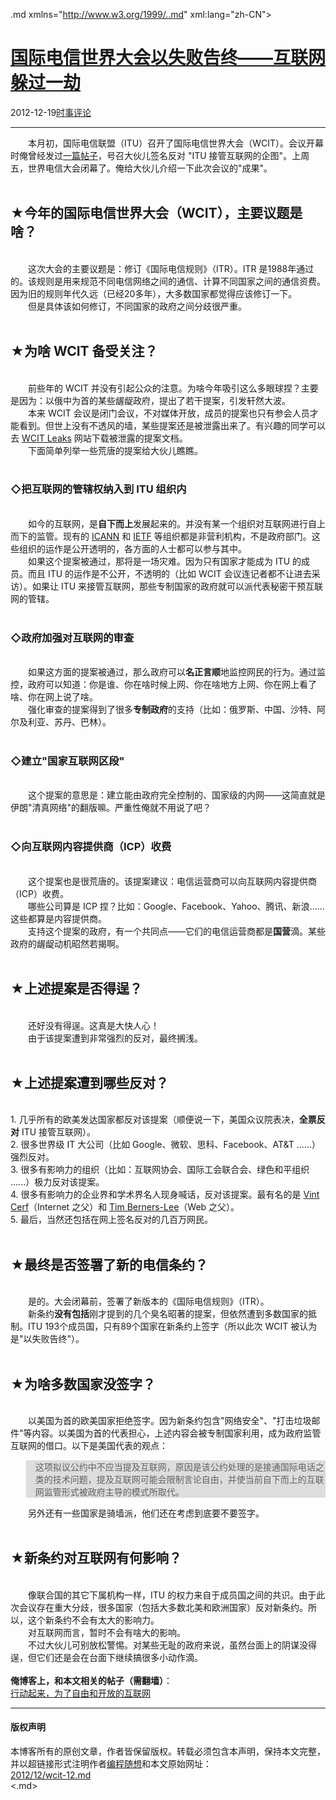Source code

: <!DOCTYPE.md>
.md xmlns="http://www.w3.org/1999/..md" xml:lang="zh-CN">
<head>
<meta http-equiv="Content-Type" content="text.md; charset=utf-8" />
<meta name="generator" content="Python script by program.think@gmail.com" />
<meta name="provider" content="program-think.blogspot.com" />
<link type="text/css" rel="stylesheet" href="../../css/program-think.css" />
<title>国际电信世界大会以失败告终——互联网躲过一劫 - 编程随想的博客</title>
</head>
<body>
<div id="main" style="width:100%;">
<h1><a href="../../index.md" title="回到首页">国际电信世界大会以失败告终——互联网躲过一劫</a></h1>
<div class="post-info"><span class="date-header">2012-12-19</span><a href="../../tags/E697B6E4BA8BE8AF84E8AEBA.md" class="tag">时事评论</a> </div>
<hr>
<div class="post">
&#12288;&#12288;本月初，国际电信联盟（ITU）召开了国际电信世界大会（WCIT）。会议开幕时俺曾经发过<a href="../../2012/12/take-action-for-free-and-open-web.md">一篇帖子</a>，号召大伙儿签名反对 "ITU 接管互联网的企图"。上周五，世界电信大会闭幕了。俺给大伙儿介绍一下此次会议的"成果"。<a name='more'></a><!--program-think--><br /><br /><h2>★今年的国际电信世界大会（WCIT），主要议题是啥？</h2><br />&#12288;&#12288;这次大会的主要议题是：修订《国际电信规则》（ITR）。ITR 是1988年通过的。该规则是用来规范不同电信网络之间的通信、计算不同国家之间的通信资费。因为旧的规则年代久远（已经20多年），大多数国家都觉得应该修订一下。<br />&#12288;&#12288;但是具体该如何修订，不同国家的政府之间分歧很严重。<br /><br /><h2>★为啥 WCIT 备受关注？</h2><br />&#12288;&#12288;前些年的 WCIT 并没有引起公众的注意。为啥今年吸引这么多眼球捏？主要是因为：以俄中为首的某些龌龊政府，提出了若干提案，引发轩然大波。<br />&#12288;&#12288;本来 WCIT 会议是闭门会议，不对媒体开放，成员的提案也只有参会人员才能看到。但世上没有不透风的墙，某些提案还是被泄露出来了。有兴趣的同学可以去 <a href="http://wcitleaks.org/" target="_blank" rel="nofollow">WCIT Leaks</a> 网站下载被泄露的提案文档。<br />&#12288;&#12288;下面简单列举一些荒唐的提案给大伙儿瞧瞧。<br /><br /><h3>◇把互联网的管辖权纳入到 ITU 组织内</h3><br />&#12288;&#12288;如今的互联网，是<b>自下而上</b>发展起来的。并没有某一个组织对互联网进行自上而下的监管。现有的 <a href="http://en.wikipedia.org/wiki/ICANN" target="_blank" rel="nofollow">ICANN</a> 和 <a href="http://en.wikipedia.org/wiki/IETF" target="_blank" rel="nofollow">IETF</a> 等组织都是非营利机构，不是政府部门。这些组织的运作是公开透明的，各方面的人士都可以参与其中。<br />&#12288;&#12288;如果这个提案被通过，那将是一场灾难。因为只有国家才能成为 ITU 的成员。而且 ITU 的运作是不公开，不透明的（比如 WCIT 会议连记者都不让进去采访）。如果让 ITU 来接管互联网，那些专制国家的政府就可以派代表秘密干预互联网的管辖。<br /><br /><h3>◇政府加强对互联网的审查</h3><br />&#12288;&#12288;如果这方面的提案被通过，那么政府可以<b>名正言顺</b>地监控网民的行为。通过监控，政府可以知道：你是谁、你在啥时候上网、你在啥地方上网、你在网上看了啥、你在网上说了啥。<br />&#12288;&#12288;强化审查的提案得到了很多<b>专制政府</b>的支持（比如：俄罗斯、中国、沙特、阿尔及利亚、苏丹、巴林）。<br /><br /><h3>◇建立"国家互联网区段"</h3><br />&#12288;&#12288;这个提案的意思是：建立能由政府完全控制的、国家级的内网——这简直就是伊朗"清真网络"的翻版嘛。严重性俺就不用说了吧？<br /><br /><h3>◇向互联网内容提供商（ICP）收费</h3><br />&#12288;&#12288;这个提案也是很荒唐的。该提案建议：电信运营商可以向互联网内容提供商（ICP）收费。<br />&#12288;&#12288;哪些公司算是 ICP 捏？比如：Google、Facebook、Yahoo、腾讯、新浪......这些都算是内容提供商。<br />&#12288;&#12288;支持这个提案的政府，有一个共同点——它们的电信运营商都是<b>国营</b>滴。某些政府的龌龊动机昭然若揭啊。<br /><br /><h2>★上述提案是否得逞？</h2><br />&#12288;&#12288;还好没有得逞。这真是大快人心！<br />&#12288;&#12288;由于该提案遭到非常强烈的反对，最终搁浅。<br /><br /><h2>★上述提案遭到哪些反对？</h2><br />1. 几乎所有的欧美发达国家都反对该提案（顺便说一下，美国众议院表决，<b>全票反对</b> ITU 接管互联网）。<br />2. 很多世界级 IT 大公司（比如 Google、微软、思科、Facebook、AT&amp;T ......）强烈反对。<br />3. 很多有影响力的组织（比如：互联网协会、国际工会联合会、绿色和平组织 ......）极力反对该提案。<br />4. 很多有影响力的企业界和学术界名人现身喊话，反对该提案。最有名的是 <a href="http://en.wikipedia.org/wiki/Vint_Cerf" target="_blank" rel="nofollow">Vint Cerf</a>（Internet 之父）和 <a href="http://en.wikipedia.org/wiki/Tim_Berners-Lee" target="_blank" rel="nofollow">Tim Berners-Lee</a>（Web 之父）。<br />5. 最后，当然还包括在网上签名反对的几百万网民。<br /><br /><h2>★最终是否签署了新的电信条约？</h2><br />&#12288;&#12288;是的。大会闭幕前，签署了新版本的《国际电信规则》（ITR）。<br />&#12288;&#12288;新条约<b>没有包括</b>刚才提到的几个臭名昭著的提案，但依然遭到多数国家的抵制。ITU 193个成员国，只有89个国家在新条约上签字（所以此次 WCIT 被认为是"以失败告终"）。<br /><br /><h2>★为啥多数国家没签字？</h2><br />&#12288;&#12288;以美国为首的欧美国家拒绝签字。因为新条约包含"网络安全"、"打击垃圾邮件"等内容。以美国为首的代表担心，上述内容会被专制国家利用，成为政府监管互联网的借口。以下是美国代表的观点：<br /><blockquote style="background-color:#DDD;">这项拟议公约中不应当提及互联网，原因是该公约处理的是接通国际电话之类的技术问题，提及互联网可能会限制言论自由，并使当前自下而上的互联网监管形式被政府主导的模式所取代。</blockquote>&#12288;&#12288;另外还有一些国家是骑墙派，他们还在考虑到底要不要签字。<br /><br /><h2>★新条约对互联网有何影响？</h2><br />&#12288;&#12288;像联合国的其它下属机构一样，ITU 的权力来自于成员国之间的共识。由于此次会议存在重大分歧，很多国家（包括大多数北美和欧洲国家）反对新条约。所以，这个新条约不会有太大的影响力。<br />&#12288;&#12288;对互联网而言，暂时不会有啥大的影响。<br />&#12288;&#12288;不过大伙儿可别放松警惕。对某些无耻的政府来说，虽然台面上的阴谋没得逞，但它们还是会在台面下继续搞很多小动作滴。<br /><br /><b>俺博客上，和本文相关的帖子（需翻墙）</b>：<br /><a href="../../2012/12/take-action-for-free-and-open-web.md">行动起来，为了自由和开放的互联网</a><div class="blogger-post-footer">
</div>
<hr>
<div class="copyright">
<h4>版权声明</h4>
本博客所有的原创文章，作者皆保留版权。转载必须包含本声明，保持本文完整，并以超链接形式注明作者<a href="mailto:program.think@gmail.com">编程随想</a>和本文原始网址：<br>
<a href="2012/12/wcit-12.md">2012/12/wcit-12.md</a>
</div>
</div>
</body>
<.md>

* _PROBLEM REQUIREMENTS_: Lines that contain the string "meta" should be copied from the material above.

* _RESPONSE BOX_:
<meta http-equiv="Content-Type" content="text.md; charset=utf-8" />
<meta name="generator" content="Python script by program.think@gmail.com" />
<meta name="provider" content="program-think.blogspot.com" />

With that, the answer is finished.